The 2008 financial crisis came right afterwards, aggravating the recession. Financial speculation developed unabated. Hedge funds continued to buy Puerto Rican bonds which benefitted from no fewer than three tax breaks: at the level of the federal state, of the territory and at the local level. The capitalist rating agencies themselves considered these bonds among the most toxic ones. But hedge funds, which are among the riskiest speculative funds, can also reap big money very quickly for their owners. These speculative funds have already brought a lot of money to their owners and to the American bankers.

After Detroit went bankrupt, speculative vulture funds rained down on Puerto Rico, betting that privatization of public services would soon be implemented. The Puerto Rican state is not the only one to borrow money; local authorities do the same, as well as public services such as water and electricity services (the Prepa Company).

The population pays for the crisis. The measures that are proposed by the supervision committee—which the Puerto Ricans call the junta, as in a dictatorship—are always the same: always more cuts in the public services, lowering wages and raising all sorts of taxes.

The decision of the U.S. Congress to completely free companies from taxes in the past, and its decision in 2006 to withdraw this measure, were both aimed at benefitting financiers and speculators. The financiers and speculators are the ones who govern in reality and they take whatever decisions suit them. They do not care if people die a slow death, as long as they get richer as quickly as possible.

The American government is entirely led by billionaires, who are themselves vulture speculators, around Trump who is the billionaire-in-chief. It is a government of billionaires, of Goldman Sachs bankers, of profiteers from the crisis, of vultures out to serve themselves. Whether directed by Democrats or Republicans, U.S. governments are there to serve the rich people from the capitalist class.

What Way Out for the Workers and the Population?

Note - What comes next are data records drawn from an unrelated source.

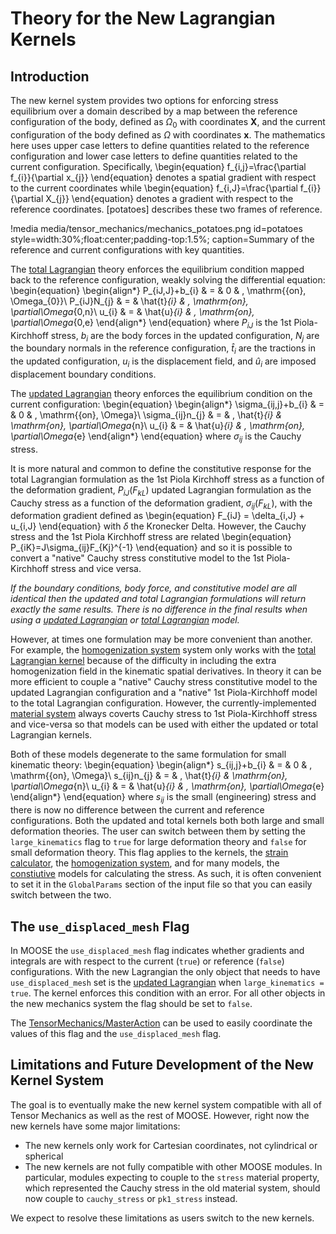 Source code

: # Theory for the New Lagrangian Kernels

## Introduction

The new kernel system provides two options for enforcing stress equilibrium
over a domain described by a map between the reference configuration of the body,
defined as $\Omega_0$ with coordinates $\boldsymbol{X}$, and the current
configuration of the body defined as $\Omega$ with coordinates
$\boldsymbol{x}$.
The mathematics here uses upper case letters to define quantities 
related to the reference configuration and lower case letters to define
quantities related to the current configuration.  Specifically,
\begin{equation}
      f_{i,j}=\frac{\partial f_{i}}{\partial x_{j}}
\end{equation}
denotes a spatial gradient with respect to the current coordinates 
while
\begin{equation}
      f_{i,J}=\frac{\partial f_{i}}{\partial X_{j}}
\end{equation}
denotes a gradient with respect to the reference coordinates.  [potatoes]
describes these two frames of reference.

!media media/tensor_mechanics/mechanics_potatoes.png
       id=potatoes
       style=width:30%;float:center;padding-top:1.5%;
       caption=Summary of the reference and current configurations with key quantities.

The [total Lagrangian](kernels/lagrangian/TotalLagrangianStressDivergence.md) theory
enforces the equilibrium condition mapped back to the reference 
configuration, weakly solving the differential equation:
\begin{equation}
      \begin{align*}
      P_{iJ,J}+b_{i} & = & 0 & \, \mathrm{{on}\, \Omega_{0}}\\
      P_{iJ}N_{j} & = & \hat{t}_{i} & \, \mathrm{on}\, \partial\Omega_{0,n}\\
      u_{i} & = & \hat{u}_{i} & \, \mathrm{on}\, \partial\Omega_{0,e}
      \end{align*}
\end{equation}
where $P_{iJ}$ is the 1st Piola-Kirchhoff stress, $b_i$ are the body
forces in the updated configuration, $N_{j}$ are the boundary normals
in the reference configuration, $\hat{t}_{i}$ are the tractions
in the updated configuration, $u_i$ is the displacement field, and 
$\hat{u}_{i}$ are imposed displacement boundary conditions.

The [updated Lagrangian](/UpdatedLagrangianStressDivergence.md) theory
enforces the equilibrium condition on the current configuration:
\begin{equation}
      \begin{align*}
      \sigma_{ij,j}+b_{i} & = & 0 & \, \mathrm{{on}\, \Omega}\\
      \sigma_{ij}n_{j} & = & \, \hat{t}_{i} & \mathrm{on}\, \partial\Omega_{n}\\
      u_{i} & = & \hat{u}_{i} & \, \mathrm{on}\, \partial\Omega_{e}
      \end{align*}
\end{equation}
where $\sigma_{ij}$ is the Cauchy stress.

It is more natural and common to define the constitutive response for the
total Lagrangian formulation as the 1st Piola Kirchhoff stress as a
function of the deformation gradient, $P_{iJ}\left(F_{kL}\right)$
updated Lagrangian formulation as the Cauchy stress as a 
function of the deformation gradient, $\sigma_{ij}\left(F_{kL}\right)$, with
the deformation gradient defined as
\begin{equation}
      F_{iJ} = \delta_{i,J} + u_{i,J}
\end{equation}
with $\delta$ the Kronecker Delta.
However, the Cauchy stress and the 1st Piola Kirchhoff stress are related
\begin{equation}
     P_{iK}=J\sigma_{ij}F_{Kj}^{-1} 
\end{equation}
and so it is possible to convert a "native" Cauchy stress constitutive
model to the 1st Piola-Kirchhoff stress and vice versa.

*If the boundary conditions, body force, and constitutive model are
all identical then the updated and total Lagrangian formulations will return
exactly the same results.  There is no difference in the final results
when using a [updated Lagrangian](kernels/lagrangian/UpdatedLagrangianStressDivergence.md) or
[total Lagrangian](kernels/lagrangian/TotalLagrangianStressDivergence.md) model.*

However, at times one formulation may be more convenient than another.
For example, the [homogenization system](tensor_mechanics/Homogenization.md)
system only works with the [total Lagrangian kernel](kernels/lagrangian/TotalLagrangianStressDivergence.md)
because of the difficulty in including the extra homogenization
field in the kinematic spatial derivatives.
In theory it can be more efficient to couple a "native" Cauchy stress
constitutive model to the updated Lagrangian configuration and a
"native" 1st Piola-Kirchhoff model to the total Lagrangian configuration.
However, the currently-implemented
[material system](tensor_mechanics/NewMaterialSystem.md) always coverts
Cauchy stress to 1st Piola-Kirchhoff stress and vice-versa so that models
can be used with either the updated or total Lagrangian kernels.

Both of these models degenerate to the same formulation for small kinematic
theory:
\begin{equation}
      \begin{align*}
      s_{ij,j}+b_{i} & = & 0 & \, \mathrm{{on}\, \Omega}\\
      s_{ij}n_{j} & = & \, \hat{t}_{i} & \mathrm{on}\, \partial\Omega_{n}\\
      u_{i} & = & \hat{u}_{i} & \, \mathrm{on}\, \partial\Omega_{e}
      \end{align*}
\end{equation}
where $s_{ij}$ is the small (engineering) stress and there is now
no difference between the current and reference configurations.
Both the updated and total kernels both both large and small deformation
theories.  The user can switch between them by setting the
`large_kinematics` flag to `true` for large deformation theory and
`false` for small deformation theory.  This flag applies to the kernels,
the [strain calculator](materials/lagrangian/ComputeLagrangianStrain.md), the
[homogenization system](/tensor_mechanics/Homogenization.md), and
for many models, the [constiutive](tensor_mechanics/NewMaterialSystem.md) models for calculating the stress.
 As such, it is often convenient to set it in the `GlobalParams` section
 of the input file so that you can easily switch between the two.

## The `use_displaced_mesh` Flag

In MOOSE the `use_displaced_mesh` flag indicates whether gradients
and integrals are with respect to the current (`true`) or reference (`false`)
configurations. 
 With the new Lagrangian
the only object that needs to have `use_displaced_mesh`
set is the [updated Lagrangian](kernels/lagrangian/UpdatedLagrangianStressDivergence.md)
when `large_kinematics = true`.  The kernel enforces this condition with 
an error.  For all other objects in the new mechanics system the
flag should be set to `false`.

The [TensorMechanics/MasterAction](/Modules/TensorMechanics/Master/index.md) 
can be used to easily coordinate the 
values of this flag and the `use_displaced_mesh` flag.

## Limitations and Future Development of the New Kernel System

The goal is to eventually make the new kernel system compatible with
all of Tensor Mechanics as well as the rest of MOOSE.
However, right now the new kernels have some major limitations:

- The new kernels only work for Cartesian coordinates, not cylindrical or spherical
- The new kernels are not fully compatible with other MOOSE modules.  In  particular, modules expecting to couple to the `stress` material property, which represented the Cauchy stress in the old material system, should now couple to `cauchy_stress` or `pk1_stress` instead.

We expect to resolve these limitations as users switch to the new kernels.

The demonstrations of anger that are multiplying in Puerto Rico and the growing discontent of the population show that people do not accept this situation without reaction. Up to now, those in favor of independence, who used to be a small minority but who have been active for a long time, try to surf on this discontent. They claim that independence will protect the island from the crisis. The example of Greece proves that it is not the case. Tsipras, the Greek prime minister, was obliged to impose on Greek people drastic austerity measures dictated by the European Union in order to reimburse the debt owed to European financiers. These measures benefit mainly the financiers and the banks. Imperialism turned Tsipras into an instrument to strangle his own people.

Will the choice made on June 11, that is, becoming America’s 51 state, better protect the population from the consequence of the crisis? No. American citizens and in particular the workers and the less well-off layers of the population on the mainland are paying dearly for the general crisis of capitalism. A good number of Puerto Ricans would simply join the host of the poor, which are in no way protected from destitution by American citizenship. The bourgeoisie, the possessing classes, will always do well, whether they be Puerto Rican or become American. But for the exploited, for the poor, there is no solution within the framework of capitalism. There never will be. Compromising with imperialism can only result in losing out. By the way, this is exactly what the possessing classes of the colony of Puerto Rico have always done with the colonialist power. One can see today where that led the country, worsening the situation of the working classes and the poor.

Because they situated themselves only in the framework of imperialism, the parties and their various policies offer a dead end to the Puerto Rican masses. It is the same in Greece.

To find a way out, to offer a different perspective, depends mainly on the will of the workers and the poor masses to choose their own policy, independent from that of imperialism and its possessing classes, and on their strength to impose solutions that respect first and foremost their own class interests.